As a hardcore podcast listener since the dawn of the medium, it’s cool for me to see the PainSci salamander mascot right there in my podcast app, Overcast [Apple App Store], hanging out with several of my favourite podcasts. Makes it feel very real, you know?

How do you get the podcast? Hint: it’s not free

This is a private podcast, so it is not listed in any of the podcast directories, and you won’t find it if you “search” for it. So exactly how do you get it, then? You have to add a personalized link to it “manually” in a podcast app (but not Spotify, which has stupidly never ever allowed this basic feature). And to get that address…

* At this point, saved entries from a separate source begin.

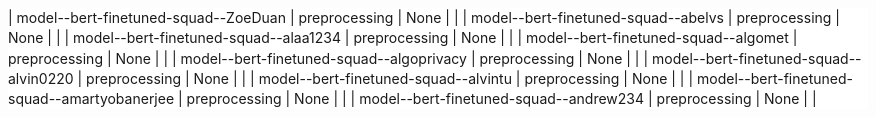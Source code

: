 | model--bert-finetuned-squad--ZoeDuan | preprocessing | None | |
| model--bert-finetuned-squad--abelvs | preprocessing | None | |
| model--bert-finetuned-squad--alaa1234 | preprocessing | None | |
| model--bert-finetuned-squad--algomet | preprocessing | None | |
| model--bert-finetuned-squad--algoprivacy | preprocessing | None | |
| model--bert-finetuned-squad--alvin0220 | preprocessing | None | |
| model--bert-finetuned-squad--alvintu | preprocessing | None | |
| model--bert-finetuned-squad--amartyobanerjee | preprocessing | None | |
| model--bert-finetuned-squad--andrew234 | preprocessing | None | |
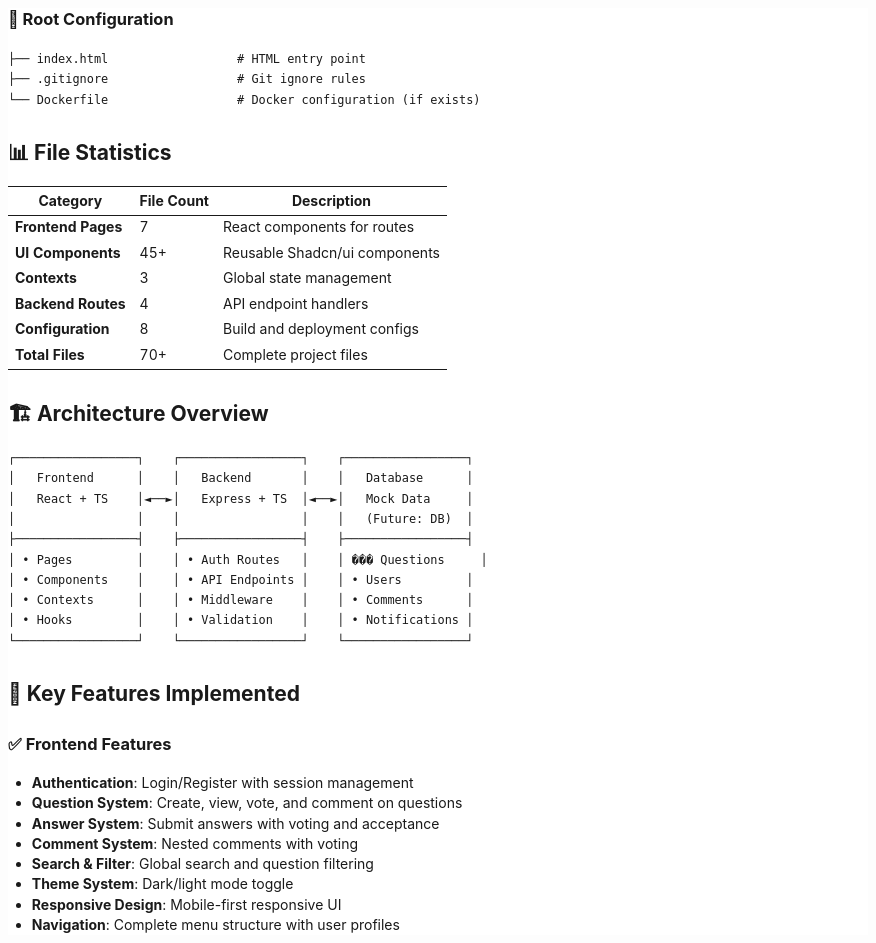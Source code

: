 ### 🔧 Root Configuration

```
├── index.html                  # HTML entry point
├── .gitignore                  # Git ignore rules
└── Dockerfile                  # Docker configuration (if exists)
```

## 📊 File Statistics

| Category           | File Count | Description                   |
| ------------------ | ---------- | ----------------------------- |
| **Frontend Pages** | 7          | React components for routes   |
| **UI Components**  | 45+        | Reusable Shadcn/ui components |
| **Contexts**       | 3          | Global state management       |
| **Backend Routes** | 4          | API endpoint handlers         |
| **Configuration**  | 8          | Build and deployment configs  |
| **Total Files**    | 70+        | Complete project files        |

## 🏗️ Architecture Overview

```
┌─────────────────┐    ┌─────────────────┐    ┌─────────────────┐
│   Frontend      │    │   Backend       │    │   Database      │
│   React + TS    │◄──►│   Express + TS  │◄──►│   Mock Data     │
│                 │    │                 │    │   (Future: DB)  │
├─────────────────┤    ├─────────────────┤    ├─────────────────┤
│ • Pages         │    │ • Auth Routes   │    │ ��� Questions     │
│ • Components    │    │ • API Endpoints │    │ • Users         │
│ • Contexts      │    │ • Middleware    │    │ • Comments      │
│ • Hooks         │    │ • Validation    │    │ • Notifications │
└─────────────────┘    └─────────────────┘    └─────────────────┘
```

## 🚀 Key Features Implemented

### ✅ Frontend Features

- **Authentication**: Login/Register with session management
- **Question System**: Create, view, vote, and comment on questions
- **Answer System**: Submit answers with voting and acceptance
- **Comment System**: Nested comments with voting
- **Search & Filter**: Global search and question filtering
- **Theme System**: Dark/light mode toggle
- **Responsive Design**: Mobile-first responsive UI
- **Navigation**: Complete menu structure with user profiles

You need PainSci membership, and not just any old membership: “better” or “awesome” membership required (not the cheapest $3/month “good” membership). The podcast is now one of the most substantial benefits of membership, second only to the full newsletter.

But you are one of those members, so you can now get the podcast address from your PainSci account page.

What does the podcast sound like? I review myself

It sounds basic. 🙂 But good!

My audio versions are just casual, loose readings of what I’ve written, with frequent digressions and embellishments. The audio is a bit raw — I do them in one take, and I do zero post-production work on them. I actually have the skill set, but I one man with too many jobs already, and “polished audio” is just not in the cards.

So it’s just me reading into a good mic, laughing at my own stumbles, sneezing now and then, or correcting a typo (clackety-clack).

But I really am good at reading. “Me talk pretty.” I am not horrified by the sound of my own voice, and the episodes have a pleasant, amiable vibe to my ears.

I think this is a solid addition to PainSci membership. I’d be delighted to hear from anyone agrees, and frankly I don’t want to hear anything else after the last 18 hours of work pulling this launch together. 😜

But seriously, it’s new: do let me know if you have any issues with it, especially the technical kind.

P.S. Ironically, there is no audio version of this post.